The City of New Orleans and various departments thereof (collectively “the City”) appeal a judgment in favor of plaintiffs, John G., Irma W., and George J. Panzeca (“the Panzecas”), maintaining a non-conforming use status of property located at 800 Bourbon Street and ordering the City and all its departments to issue plaintiffs the necessary licenses to operate *490on a continuing non-conforming basis. In-tervenors, Capricorn Productions, Inc., Capricorn Investments, Inc., Robert Revere and Bruce Goodbee (collectively “Capricorn”), as well as The Vieux Carre Property Owners, Residents and Associates, Inc. (“Vieux Carre”) also appeal that judgment. We affirm in part and amend in part.
For purposes of this decision, we accept the following findings of fact by the trial judge: The Panzeca family has owned the property located at 800 Bourbon Street for over 50 years. When the City’s comprehensive zoning ordinance was enacted, the 800 block of Bourbon Street was zoned residential; however, because the property at 800 Bourbon Street was being used for commercial purposes prior to its being zoned residential, the property acquired non-conforming status allowing commercial operations to continue. For over 50 years, the property was licensed to and legally dispensed alcoholic beverages at all times. In 1986, plaintiffs evicted an undesirable tenant and proceeded to renovate the premises, sought a new lessor or owner, and conducted minimal bar activities to maintain the property’s non-conforming use status.

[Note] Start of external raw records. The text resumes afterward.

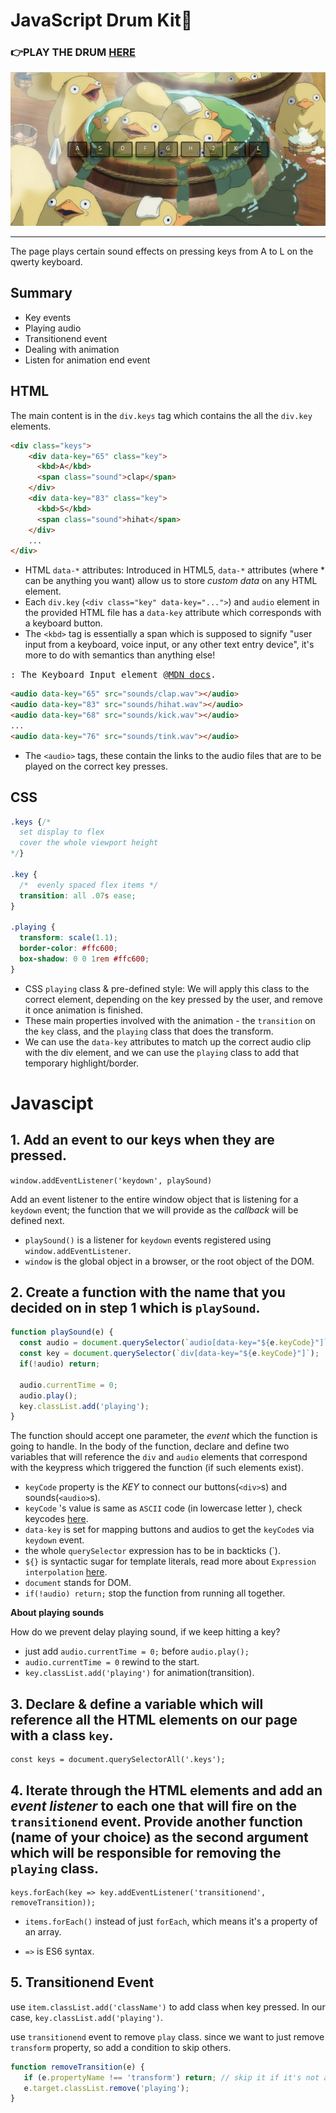 # JavaScript Drum Kit🥁

### 👉PLAY THE DRUM [HERE](https://mitzelldone.github.io/JavaScript30/The%2030%20Projects/01%20-%20JavaScript%20Drum%20Kit/index.html)

![demo](../01%20-%20JavaScript%20Drum%20Kit/demo.PNG)

---

The page plays certain sound effects on pressing keys from A to L on the qwerty keyboard.

## Summary

- Key events
- Playing audio
- Transitionend event
- Dealing with animation
- Listen for animation end event

## HTML

The main content is in the `div.keys` tag which contains the all the `div.key` elements.

```HTML
<div class="keys">
    <div data-key="65" class="key">
      <kbd>A</kbd>
      <span class="sound">clap</span>
    </div>
    <div data-key="83" class="key">
      <kbd>S</kbd>
      <span class="sound">hihat</span>
    </div>
    ...
</div>
```

- HTML `data-*` attributes: Introduced in HTML5, `data-*` attributes (where \* can be anything you want) allow us to store _custom data_ on any HTML element.
- Each `div.key` (`<div class="key" data-key="...">`) and `audio` element in the provided HTML file has a `data-key` attribute which corresponds with a keyboard button.
- The `<kbd>` tag is essentially a span which is supposed to signify "user input from a keyboard, voice input, or any other text entry device", it's more to do with semantics than anything else!

<kbd>: The Keyboard Input element @[MDN docs](https://developer.mozilla.org/en-US/docs/Web/HTML/Element/kbd).

```HTML
<audio data-key="65" src="sounds/clap.wav"></audio>
<audio data-key="83" src="sounds/hihat.wav"></audio>
<audio data-key="68" src="sounds/kick.wav"></audio>
...
<audio data-key="76" src="sounds/tink.wav"></audio>

```

- The `<audio>` tags, these contain the links to the audio files that are to be played on the correct key presses.

## CSS

```CSS
.keys {/*
  set display to flex
  cover the whole viewport height
*/}

.key {
  /*  evenly spaced flex items */
  transition: all .07s ease;
}

.playing {
  transform: scale(1.1);
  border-color: #ffc600;
  box-shadow: 0 0 1rem #ffc600;
}
```

- CSS `playing` class & pre-defined style: We will apply this class to the correct element, depending on the key pressed by the user, and remove it once animation is finished.
- These main properties involved with the animation - the `transition` on the `key` class, and the `playing` class that does the transform.
- We can use the `data-key` attributes to match up the correct audio clip with the div element, and we can use the `playing` class to add that temporary highlight/border.

# Javascipt

## 1. Add an event to our keys when they are pressed.

`window.addEventListener('keydown', playSound)`

Add an event listener to the entire window object that is listening for a `keydown` event; the function that we will provide as the _callback_ will be defined next.

- `playSound()` is a listener for `keydown` events registered using `window.addEventListener`.
- `window` is the global object in a browser, or the root object of the DOM.

## 2. Create a function with the name that you decided on in step 1 which is `playSound`.

```Javascript
function playSound(e) {
  const audio = document.querySelector(`audio[data-key="${e.keyCode}"]`);
  const key = document.querySelector(`div[data-key="${e.keyCode}"]`);
  if(!audio) return;

  audio.currentTime = 0;
  audio.play();
  key.classList.add('playing');
}

```

The function should accept one parameter, the _event_ which the function is going to handle.
In the body of the function, declare and define two variables that will reference the `div` and `audio` elements that correspond with the keypress which triggered the function (if such elements exist).

- `keyCode` property is the _KEY_ to connect our buttons(`<div>`s) and sounds(`<audio>`s).
- `keyCode` 's value is same as `ASCII` code (in lowercase letter ), check keycodes [here](http://keycode.info/).
- `data-key` is set for mapping buttons and audios to get the `keyCode`s via `keydown` event.
- the whole `querySelector` expression has to be in backticks (`).
- `${}` is syntactic sugar for template literals, read more about `Expression interpolation` [here](https://developer.mozilla.org/en-US/docs/Web/JavaScript/Reference/Template_literals).
- `document` stands for DOM.
- `if(!audio) return;` stop the function from running all together.

**About playing sounds**

How do we prevent delay playing sound, if we keep hitting a key?

- just add `audio.currentTime = 0;` before `audio.play();`
- `audio.currentTime = 0` rewind to the start.
- `key.classList.add('playing')` for animation(transition).

## 3. Declare & define a variable which will reference all the HTML elements on our page with a class `key`.

```
const keys = document.querySelectorAll('.keys');
```

## 4. Iterate through the HTML elements and add an _event listener_ to each one that will fire on the `transitionend` event. Provide another function (name of your choice) as the second argument which will be responsible for **removing** the `playing` class.

```
keys.forEach(key => key.addEventListener('transitionend', removeTransition));
```

- `items.forEach()` instead of just `forEach`, which means it's a property of an array.

- `=>` is ES6 syntax.

## 5. Transitionend Event

use `item.classList.add('className')` to add class when key pressed. In our case, `key.classList.add('playing')`.

use `transitionend` event to remove `play` class. since we want to just remove `transform` property, so add a condition to skip others.

```Javascript
function removeTransition(e) {
   if (e.propertyName !== 'transform') return; // skip it if it's not a transform
   e.target.classList.remove('playing');
}
```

During the time period from 1986-1988, the City issued to plaintiffs the necessary occupational and use licenses. Additionally, plaintiffs paid and the City accepted sales taxes for the 1986-1988 period.
Plaintiffs located a purchaser for the property and entered into an agreement with Mr. Nick Krysalka to purchase the property for $1,000,000, provided that Krysalka would be able to operate the property as an alcoholic beverage outlet. Krysalka’s application for the necessary permits and the occupational license were denied by the City through the Department of Finance (Bureau of Revenue). However, the plans and specifications for Krys-alka’s intended use of the building were approved by the Vieux Carre Commission. At the time that Krysalka’s application was denied, plaintiffs’ property was still a lawful alcoholic beverage outlet. The Department of Finance (Bureau of Revenue) denied Krysalka's application based on the decision that the property’s non-conforming use had been lost because the property had been vacant and had remained vacant for six consecutive months. Subsequently, plaintiffs sought a zoning change from the City Planning Commission. The New Orleans City Council rejected the City Planning Commission’s negative recommendation but it did not allow the requested zoning change. The plaintiffs attempted to obtain the necessary 1989 permits for the property but their application was rejected. The Panzecas appealed the denial of the alcoholic beverage permit to the City’s Alcoholic Beverage Control Board pursuant to City Code Sec. 5-44.1. A hearing was held before the ABC Board on February 14, 1989.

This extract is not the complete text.